La realizzazione di un tappeto ha un significato molto ricco. Colonna vertebrale del tappeto, i filati di ordito evocano l’asse immutabile e divino del mondo, che collega la terra al cielo, mentre i filati orizzontali della trama simbolizzano la tessitura infinita dei mondi e dei destini. Il tappeto è una immagine dell’universo, dove le creature sono annodate e tessute da Dio sulla catena della sua onniscienza. Secondo la sua decorazione, é anche una figura astratta dell’anima, del suo equilibrio e della sua complessità.

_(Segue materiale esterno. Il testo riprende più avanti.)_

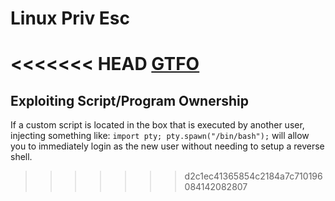 # Linux Priv Esc

<<<<<<< HEAD
[GTFO]('https://gtfobins.github.io/')
=======
## Exploiting Script/Program Ownership

If a custom script is located in the box that is executed by another user, injecting something like: `import pty; pty.spawn("/bin/bash");` will allow you to immediately login as the new user without needing to setup a reverse shell.
>>>>>>> d2c1ec41365854c2184a7c710196084142082807
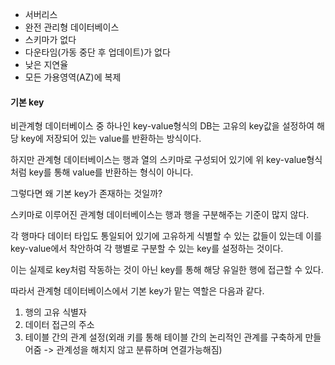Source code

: - 서버리스
- 완전 관리형 데이터베이스
- 스키마가 없다
- 다운타임(가동 중단 후 업데이트)가 없다
- 낮은 지연율
- 모든 가용영역(AZ)에 복제

#### 기본 key
비관계형 데이터베이스 중 하나인 key-value형식의 DB는 고유의 key값을 설정하여 해당 key에 저장되어 있는 value를 반환하는 방식이다.

하지만 관계형 데이터베이스는 행과 열의 스키마로 구성되어 있기에 위 key-value형식처럼 key를 통해 value를 반환하는 형식이 아니다.

그렇다면 왜 기본 key가 존재하는 것일까?

스키마로 이루어진 관계형 데이터베이스는 행과 행을 구분해주는 기준이 많지 않다.

각 행마다 데이터 타입도 통일되어 있기에 고유하게 식별할 수 있는 값들이 있는데 이를 key-value에서 착안하여 각 행별로 구분할 수 있는 key를 설정하는 것이다.

이는 실제로 key처럼 작동하는 것이 아닌 key를 통해 해당 유일한 행에 접근할 수 있다.

따라서 관계형 데이터베이스에서 기본 key가 맡는 역할은 다음과 같다.
1. 행의 고유 식별자
2. 데이터 접근의 주소
3. 테이블 간의 관계 설정(외래 키를 통해 테이블 간의 논리적인 관계를 구축하게 만들어줌 -> 관계성을 해치지 않고 분류하며 연결가능해짐)
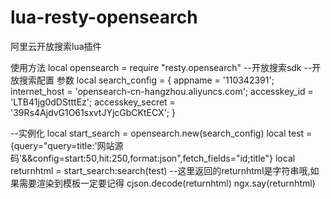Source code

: # lua-resty-opensearch
阿里云开放搜索lua插件

使用方法
local opensearch = require "resty.opensearch" --开放搜索sdk
--开放搜索配置 参数
local search_config = {
	appname = '110342391';
	internet_host = 'opensearch-cn-hangzhou.aliyuncs.com';
	accesskey_id = 'LTB41jg0dDStttEz';
	accesskey_secret = '39Rs4AjdvG1O61sxvtJYjcGbCKtECX';
}

--实例化
local start_search = opensearch.new(search_config)
local test = {query="query=title:'网站源码'&&config=start:50,hit:250,format:json",fetch_fields="id;title"}
local returnhtml = start_search:search(test)
--这里返回的returnhtml是字符串哦,如果需要渲染到模板一定要记得 cjson.decode(returnhtml)
ngx.say(returnhtml)
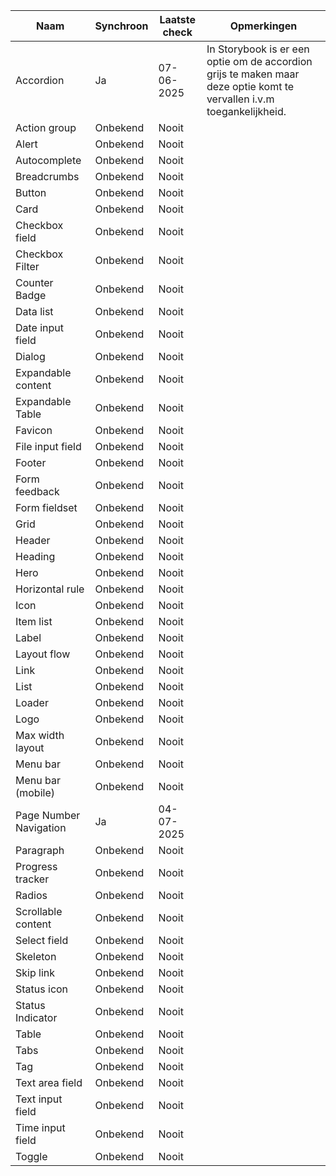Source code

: | Naam                   | Synchroon | Laatste check | Opmerkingen                                                                                                           |
| ---------------------- | --------- | ------------- | --------------------------------------------------------------------------------------------------------------------- |
| Accordion              | Ja        | 07-06-2025    | In Storybook is er een optie om de accordion grijs te maken maar deze optie komt te vervallen i.v.m toegankelijkheid. |
| Action group           | Onbekend  | Nooit         |                                                                                                                       |
| Alert                  | Onbekend  | Nooit         |                                                                                                                       |
| Autocomplete           | Onbekend  | Nooit         |                                                                                                                       |
| Breadcrumbs            | Onbekend  | Nooit         |                                                                                                                       |
| Button                 | Onbekend  | Nooit         |                                                                                                                       |
| Card                   | Onbekend  | Nooit         |                                                                                                                       |
| Checkbox field         | Onbekend  | Nooit         |                                                                                                                       |
| Checkbox Filter        | Onbekend  | Nooit         |                                                                                                                       |
| Counter Badge          | Onbekend  | Nooit         |                                                                                                                       |
| Data list              | Onbekend  | Nooit         |                                                                                                                       |
| Date input field       | Onbekend  | Nooit         |                                                                                                                       |
| Dialog                 | Onbekend  | Nooit         |                                                                                                                       |
| Expandable content     | Onbekend  | Nooit         |                                                                                                                       |
| Expandable Table       | Onbekend  | Nooit         |                                                                                                                       |
| Favicon                | Onbekend  | Nooit         |                                                                                                                       |
| File input field       | Onbekend  | Nooit         |                                                                                                                       |
| Footer                 | Onbekend  | Nooit         |                                                                                                                       |
| Form feedback          | Onbekend  | Nooit         |                                                                                                                       |
| Form fieldset          | Onbekend  | Nooit         |                                                                                                                       |
| Grid                   | Onbekend  | Nooit         |                                                                                                                       |
| Header                 | Onbekend  | Nooit         |                                                                                                                       |
| Heading                | Onbekend  | Nooit         |                                                                                                                       |
| Hero                   | Onbekend  | Nooit         |                                                                                                                       |
| Horizontal rule        | Onbekend  | Nooit         |                                                                                                                       |
| Icon                   | Onbekend  | Nooit         |                                                                                                                       |
| Item list              | Onbekend  | Nooit         |                                                                                                                       |
| Label                  | Onbekend  | Nooit         |                                                                                                                       |
| Layout flow            | Onbekend  | Nooit         |                                                                                                                       |
| Link                   | Onbekend  | Nooit         |                                                                                                                       |
| List                   | Onbekend  | Nooit         |                                                                                                                       |
| Loader                 | Onbekend  | Nooit         |                                                                                                                       |
| Logo                   | Onbekend  | Nooit         |                                                                                                                       |
| Max width layout       | Onbekend  | Nooit         |                                                                                                                       |
| Menu bar               | Onbekend  | Nooit         |                                                                                                                       |
| Menu bar (mobile)      | Onbekend  | Nooit         |                                                                                                                       |
| Page Number Navigation | Ja        | 04-07-2025    |                                                                                                                       |
| Paragraph              | Onbekend  | Nooit         |                                                                                                                       |
| Progress tracker       | Onbekend  | Nooit         |                                                                                                                       |
| Radios                 | Onbekend  | Nooit         |                                                                                                                       |
| Scrollable content     | Onbekend  | Nooit         |                                                                                                                       |
| Select field           | Onbekend  | Nooit         |                                                                                                                       |
| Skeleton               | Onbekend  | Nooit         |                                                                                                                       |
| Skip link              | Onbekend  | Nooit         |                                                                                                                       |
| Status icon            | Onbekend  | Nooit         |                                                                                                                       |
| Status Indicator       | Onbekend  | Nooit         |                                                                                                                       |
| Table                  | Onbekend  | Nooit         |                                                                                                                       |
| Tabs                   | Onbekend  | Nooit         |                                                                                                                       |
| Tag                    | Onbekend  | Nooit         |                                                                                                                       |
| Text area field        | Onbekend  | Nooit         |                                                                                                                       |
| Text input field       | Onbekend  | Nooit         |                                                                                                                       |
| Time input field       | Onbekend  | Nooit         |                                                                                                                       |
| Toggle                 | Onbekend  | Nooit         |                                                                                                                       |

Ogni tappeto è un mondo in miniatura e riflette gli ideali, i valori e la vita di una collettività. Porta verso l’invisibile, alla soglia dell’anima. Può essere il supporto per una meditazione infinita lungo i sensi intrecciati del tessuto. I simboli dei colori e delle forme hanno delle virtù rigeneranti e illuminanti. Che siano nomadi o cittadini, i tappeti fanno ricorso agli stessi archetipi: la composizione e le figure geometriche (segni metafisici primordiali) , la vegetazione (immagine del paradiso) , gli animali (figure araldiche), la simbologia dei bordi e del centro che esprime il rapporto tra il corpo e il cuore o tra il nostro mondo e il paradiso. Certi poemi persiani paragonano il tappeto ad un giardino paradisiaco, sempre fiorito e profumato, di un cielo stellato, la cui bellezza dissipa le preoccupazioni. Nonostante certi elementi simbolici si ritrovino sempre, ogni città e ogni tribù ha la sua interpretazione dei segni e la sua stilizzazione simbolica.
Nel tappeto, come in tutte le arti iraniche, il simbolo è la relazione vivente tra Dio e l’uomo, tra l’anima e il mondo, tra la società e la natura. I suoi significati sono immutabili come lo spirito, ma anche vari come gli individui e la conoscenza.